──────── Data in this exercise

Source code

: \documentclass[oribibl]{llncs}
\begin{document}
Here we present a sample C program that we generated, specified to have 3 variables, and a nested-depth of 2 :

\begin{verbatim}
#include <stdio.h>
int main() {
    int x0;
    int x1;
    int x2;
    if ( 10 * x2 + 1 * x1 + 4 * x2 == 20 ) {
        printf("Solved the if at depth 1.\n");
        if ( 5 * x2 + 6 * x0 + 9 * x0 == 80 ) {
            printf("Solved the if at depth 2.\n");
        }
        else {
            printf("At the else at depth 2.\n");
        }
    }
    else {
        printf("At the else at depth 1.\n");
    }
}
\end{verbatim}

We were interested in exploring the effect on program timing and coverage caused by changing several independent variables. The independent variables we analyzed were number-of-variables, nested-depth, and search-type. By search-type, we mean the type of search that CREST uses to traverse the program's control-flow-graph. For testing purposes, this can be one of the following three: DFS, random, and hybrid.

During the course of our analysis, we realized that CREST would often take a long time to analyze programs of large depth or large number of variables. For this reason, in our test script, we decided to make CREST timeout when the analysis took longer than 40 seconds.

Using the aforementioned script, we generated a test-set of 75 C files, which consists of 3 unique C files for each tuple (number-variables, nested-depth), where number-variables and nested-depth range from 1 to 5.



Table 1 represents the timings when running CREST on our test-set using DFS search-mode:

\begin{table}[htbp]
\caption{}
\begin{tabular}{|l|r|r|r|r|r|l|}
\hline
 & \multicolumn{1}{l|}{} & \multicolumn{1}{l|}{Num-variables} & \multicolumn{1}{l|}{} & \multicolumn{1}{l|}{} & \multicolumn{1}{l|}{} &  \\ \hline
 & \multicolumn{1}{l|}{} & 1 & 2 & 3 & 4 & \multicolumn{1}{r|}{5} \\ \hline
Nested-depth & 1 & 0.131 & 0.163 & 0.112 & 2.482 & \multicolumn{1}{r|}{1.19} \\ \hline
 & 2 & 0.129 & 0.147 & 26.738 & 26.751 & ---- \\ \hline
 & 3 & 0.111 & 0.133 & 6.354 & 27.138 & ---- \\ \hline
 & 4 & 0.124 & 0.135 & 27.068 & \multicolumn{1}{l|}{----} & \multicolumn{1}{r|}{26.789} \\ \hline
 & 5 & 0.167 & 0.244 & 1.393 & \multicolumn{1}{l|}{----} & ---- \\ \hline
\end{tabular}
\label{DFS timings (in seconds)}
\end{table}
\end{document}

────────────────

**What needs to be done**
Would you please write out the entries again exactly?

**Written solution**
Source code

: \documentclass[oribibl]{llncs}
\begin{document}
Here we present a sample C program that we generated, specified to have 3 variables, and a nested-depth of 2 :

\begin{verbatim}
#include <stdio.h>
int main() {
    int x0;
    int x1;
    int x2;
    if ( 10 * x2 + 1 * x1 + 4 * x2 == 20 ) {
        printf("Solved the if at depth 1.\n");
        if ( 5 * x2 + 6 * x0 + 9 * x0 == 80 ) {
            printf("Solved the if at depth 2.\n");
        }
        else {
            printf("At the else at depth 2.\n");
        }
    }
    else {
        printf("At the else at depth 1.\n");
    }
}
\end{verbatim}

We were interested in exploring the effect on program timing and coverage caused by changing several independent variables. The independent variables we analyzed were number-of-variables, nested-depth, and search-type. By search-type, we mean the type of search that CREST uses to traverse the program's control-flow-graph. For testing purposes, this can be one of the following three: DFS, random, and hybrid.

During the course of our analysis, we realized that CREST would often take a long time to analyze programs of large depth or large number of variables. For this reason, in our test script, we decided to make CREST timeout when the analysis took longer than 40 seconds.

Using the aforementioned script, we generated a test-set of 75 C files, which consists of 3 unique C files for each tuple (number-variables, nested-depth), where number-variables and nested-depth range from 1 to 5.



Table 1 represents the timings when running CREST on our test-set using DFS search-mode:

\begin{table}[htbp]
\caption{}
\begin{tabular}{|l|r|r|r|r|r|l|}
\hline
 & \multicolumn{1}{l|}{} & \multicolumn{1}{l|}{Num-variables} & \multicolumn{1}{l|}{} & \multicolumn{1}{l|}{} & \multicolumn{1}{l|}{} &  \\ \hline
 & \multicolumn{1}{l|}{} & 1 & 2 & 3 & 4 & \multicolumn{1}{r|}{5} \\ \hline
Nested-depth & 1 & 0.131 & 0.163 & 0.112 & 2.482 & \multicolumn{1}{r|}{1.19} \\ \hline
 & 2 & 0.129 & 0.147 & 26.738 & 26.751 & ---- \\ \hline
 & 3 & 0.111 & 0.133 & 6.354 & 27.138 & ---- \\ \hline
 & 4 & 0.124 & 0.135 & 27.068 & \multicolumn{1}{l|}{----} & \multicolumn{1}{r|}{26.789} \\ \hline
 & 5 & 0.167 & 0.244 & 1.393 & \multicolumn{1}{l|}{----} & ---- \\ \hline
\end{tabular}
\label{DFS timings (in seconds)}
\end{table}
\end{document}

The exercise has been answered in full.